- The Washington Times - Saturday, May 17, 2003

NEW YORK (AP) — The Nasdaq Composite Index posted a fifth straight week of gains — its longest streak since December 2001 — on a day of modest declines yesterday, when investors played it safe and cashed in their profits.

Analysts said a pair of downbeat government reports stirred some concerns of a tepid economic recovery, while a disappointing outlook from Dell weighed on tech shares. Still, investor optimism remained high, helping to limit yesterday’s losses.

“We’ve had a great run since the end of the war and I’m astounded how the market has held these gains,” said Steve Kolano, an equity trader at the Boston Co. Asset Management.

“Investors are ready to turn the corner,” he added. “But I am getting a little concerned that this rally is a bit overdone. We haven’t seen hard evidence yet the economy is ready to turn.”

The Nasdaq closed down 12.85, or 0.8 percent, to 1,538.53. The S&P; 500 Index declined 2.37, or 0.3 percent, to 944.30.

Blue chips also finished lower. The Dow Jones Industrial Average fell 34.17, or 0.4 percent, at 8,678.97, having gained 65 points the previous session.

For the week, all three main gauges finished higher, with the Dow up 0.9 percent, the Nasdaq higher 1.2 percent and the S&P; 500 up 1.2 percent. It was the fifth winning week for the S&P; 500, its best performance since August 2002. The Dow posted a third week of gains, a feat not seen since November 2002.
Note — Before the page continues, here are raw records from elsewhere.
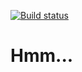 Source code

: [![Build status](https://ci.appveyor.com/api/projects/status/w9d0045gtw5821jh?svg=true)](https://ci.appveyor.com/project/Shynd/ookami)

# Hmm...
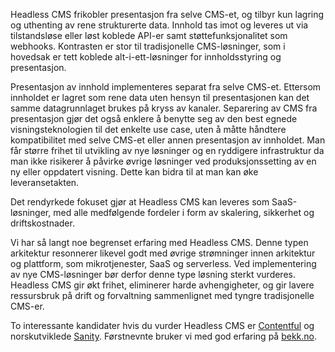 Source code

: Headless CMS frikobler presentasjon fra selve CMS-et, og tilbyr kun lagring og uthenting av rene strukturerte data. Innhold tas imot og leveres ut via tilstandsløse eller løst koblede API-er samt støttefunksjonalitet som webhooks. Kontrasten er stor til tradisjonelle CMS-løsninger, som i hovedsak er tett koblede alt-i-ett-løsninger for innholdsstyring og presentasjon. 

Presentasjon av innhold implementeres separat fra selve CMS-et. Ettersom innholdet er lagret som rene data uten hensyn til presentasjonen kan det samme datagrunnlaget brukes på kryss av kanaler. Separering av CMS fra presentasjon gjør det også enklere å benytte seg av den best egnede visningsteknologien til det enkelte use case, uten å måtte håndtere kompatibilitet med selve CMS-et eller annen presentasjon av innholdet. Man får større frihet til utvikling av nye løsninger og en ryddigere infrastruktur da man ikke risikerer å påvirke øvrige løsninger ved produksjonssetting av en ny eller oppdatert visning. Dette kan bidra til at man kan øke leveransetakten. 

Det rendyrkede fokuset gjør at Headless CMS kan leveres som SaaS-løsninger, med alle medfølgende fordeler i form av skalering, sikkerhet og driftskostnader. 

Vi har så langt noe begrenset erfaring med Headless CMS. Denne typen arkitektur resonnerer likevel godt med øvrige strømninger innen arkitektur og plattform, som mikrotjenester, SaaS og serverless. Ved implementering av nye CMS-løsninger bør derfor denne type løsning sterkt vurderes. Headless CMS gir økt frihet, eliminerer harde avhengigheter, og gir lavere ressursbruk på drift og forvaltning sammenlignet med tyngre tradisjonelle CMS-er.

To interessante kandidater hvis du vurder Headless CMS er [Contentful](https://www.contentful.com) og norskutviklede [Sanity](https://www.sanity.io/). Førstnevnte bruker vi med god erfaring på [bekk.no](https://www.bekk.no). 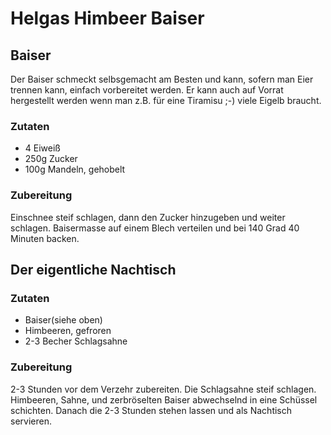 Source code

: # Helgas Himbeer Baiser

## Baiser
Der Baiser schmeckt selbsgemacht am Besten und kann, sofern man Eier trennen kann, einfach vorbereitet werden.
Er kann auch auf Vorrat hergestellt werden wenn man z.B. für eine Tiramisu ;-) viele Eigelb braucht.
### Zutaten
+ 4 Eiweiß
+ 250g Zucker
+ 100g Mandeln, gehobelt

### Zubereitung
Einschnee steif schlagen, dann den Zucker hinzugeben und weiter schlagen.
Baisermasse auf einem Blech verteilen und bei 140 Grad 40 Minuten backen.

## Der eigentliche Nachtisch
### Zutaten
+ Baiser(siehe oben)
+ Himbeeren, gefroren
+ 2-3 Becher Schlagsahne

### Zubereitung
2-3 Stunden vor dem Verzehr zubereiten. Die Schlagsahne steif schlagen.
Himbeeren, Sahne, und zerbröselten Baiser abwechselnd in eine Schüssel schichten.
Danach die 2-3 Stunden stehen lassen und als Nachtisch servieren.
Yesterday, Dell fell 99 cents to $31.19 after the computer maker reported quarterly profits that met analysts’ expectations; however, it also said it does not expect a major turnaround in the tech market and a Smith Barney analyst downgraded the company’s stock, citing overvaluation.

“Dell’s numbers didn’t blow anything out of the water,” said Russ Koesterich, U.S. equity strategist at State Street Corp. “The growth isn’t really coming from significant revenue growth, but from cost-cutting. For the market to go really higher, we need to see that companies like Dell can grow the top line.”

Two economic reports also prompted some selling.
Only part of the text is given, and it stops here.